In Python, I was attempting to dive into the GPy library for estimating Gaussian Process models, when I encountered a stumbling block early on with simple plotting.
For my data, I generated a simple sine wave with a squared growth rate added in midway, and GPy successfully estimated the initial model.
Data generation:
## Generating data for regression
# First, regular sine wave + normal noise
x = np.linspace(0,40, num=300)
noise1 = np.random.normal(0,0.3,300)
y = np.sin(x) + noise1
# Second, an upward trending starting midway, with its own noise as well
temp = x[150:]
noise2 = 0.004*temp**2 + np.random.normal(0,0.1,150)

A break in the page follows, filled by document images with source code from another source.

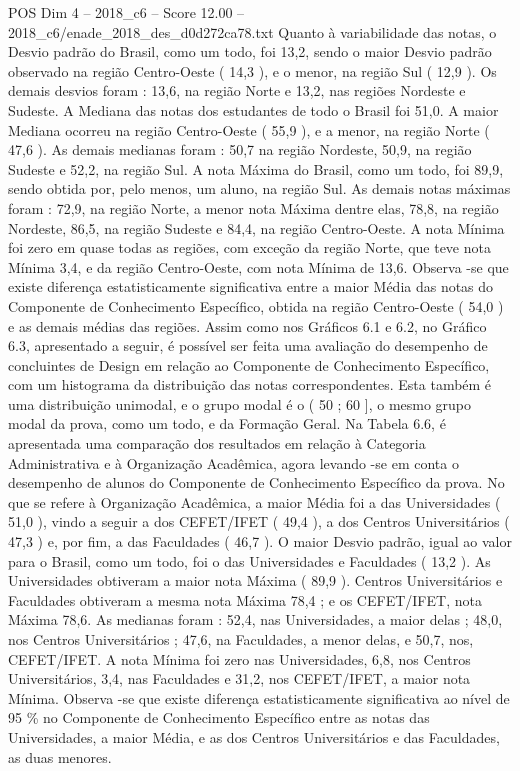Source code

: \begin{textsample}{POS Dim 4 – 2018\_c6 – Score 12.00 – 2018\_c6/enade\_2018\_des\_d0d272ca78.txt}
Quanto à variabilidade das notas, o Desvio padrão do Brasil, como um todo, foi 13,2, sendo o maior Desvio padrão observado na região Centro-Oeste ( 14,3 ), e o menor, na região Sul ( 12,9 ).
Os demais desvios foram : 13,6, na região Norte e 13,2, nas regiões Nordeste e Sudeste.
A Mediana das notas dos estudantes de todo o Brasil foi 51,0.
A maior Mediana ocorreu na região Centro-Oeste ( 55,9 ), e a menor, na região Norte ( 47,6 ).
As demais medianas foram : 50,7 na região Nordeste, 50,9, na região Sudeste e 52,2, na região Sul.
A nota Máxima do Brasil, como um todo, foi 89,9, sendo obtida por, pelo menos, um aluno, na região Sul.
As demais notas máximas foram : 72,9, na região Norte, a menor nota Máxima dentre elas, 78,8, na região Nordeste, 86,5, na região Sudeste e 84,4, na região Centro-Oeste.
A nota Mínima foi zero em quase todas as regiões, com exceção da região Norte, que teve nota Mínima 3,4, e da região Centro-Oeste, com nota Mínima de 13,6.
Observa -se que existe diferença estatisticamente significativa entre a maior Média das notas do Componente de Conhecimento Específico, obtida na região Centro-Oeste ( 54,0 ) e as demais médias das regiões.
Assim como nos Gráficos 6.1 e 6.2, no Gráfico 6.3, apresentado a seguir, é possível ser feita uma avaliação do desempenho de concluintes de Design em relação ao Componente de Conhecimento Específico, com um histograma da distribuição das notas correspondentes.
Esta também é uma distribuição unimodal, e o grupo modal é o ( 50 ; 60 ], o mesmo grupo modal da prova, como um todo, e da Formação Geral.
Na Tabela 6.6, é apresentada uma comparação dos resultados em relação à Categoria Administrativa e à Organização Acadêmica, agora levando -se em conta o desempenho de alunos do Componente de Conhecimento Específico da prova.
No que se refere à Organização Acadêmica, a maior Média foi a das Universidades ( 51,0 ), vindo a seguir a dos CEFET/IFET ( 49,4 ), a dos Centros Universitários ( 47,3 ) e, por fim, a das Faculdades ( 46,7 ).
O maior Desvio padrão, igual ao valor para o Brasil, como um todo, foi o das Universidades e Faculdades ( 13,2 ).
As Universidades obtiveram a maior nota Máxima ( 89,9 ).
Centros Universitários e Faculdades obtiveram a mesma nota Máxima 78,4 ; e os CEFET/IFET, nota Máxima 78,6.
As medianas foram : 52,4, nas Universidades, a maior delas ; 48,0, nos Centros Universitários ; 47,6, na Faculdades, a menor delas, e 50,7, nos, CEFET/IFET.
A nota Mínima foi zero nas Universidades, 6,8, nos Centros Universitários, 3,4, nas Faculdades e 31,2, nos CEFET/IFET, a maior nota Mínima.
Observa -se que existe diferença estatisticamente significativa ao nível de 95 \% no Componente de Conhecimento Específico entre as notas das Universidades, a maior Média, e as dos Centros Universitários e das Faculdades, as duas menores.

\end{textsample}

y[150:] = y[150:] + noise2
plt.plot(x, y)
Initial model:
## Pre-processing
X = np.expand_dims(x, axis=1)
Y = np.expand_dims(y, axis=1)
## Model
kernel = GPy.kern.RBF(input_dim=1, variance=1., lengthscale=1.)
model1 = GPy.models.GPRegression(X, Y, kernel)
## Plotting
fig = model1.plot()
GPy.plotting.show(fig, filename='basic_gp_regression_notebook')
However, this model is mis-specified, since the data was only created using sin(X) and X^2, and not just X, so I create the next model:
X_all = np.hstack((np.sin(X), np.square(X)))
model2 = GPy.models.GPRegression(X_all, Y, kernel)
fig = model2.plot()
GPy.plotting.show(fig, filename='basic_correct_gp_regression_notebook')
However, now, I am getting plotting errors,
Invalid value of type 'builtins.str' received for the 'size' property of scatter.marker Received value: '5'
I assume this is because the plot does not know to use "X" as the x-axis, having been supplied only sin(X) and X^2.
How could I fix this?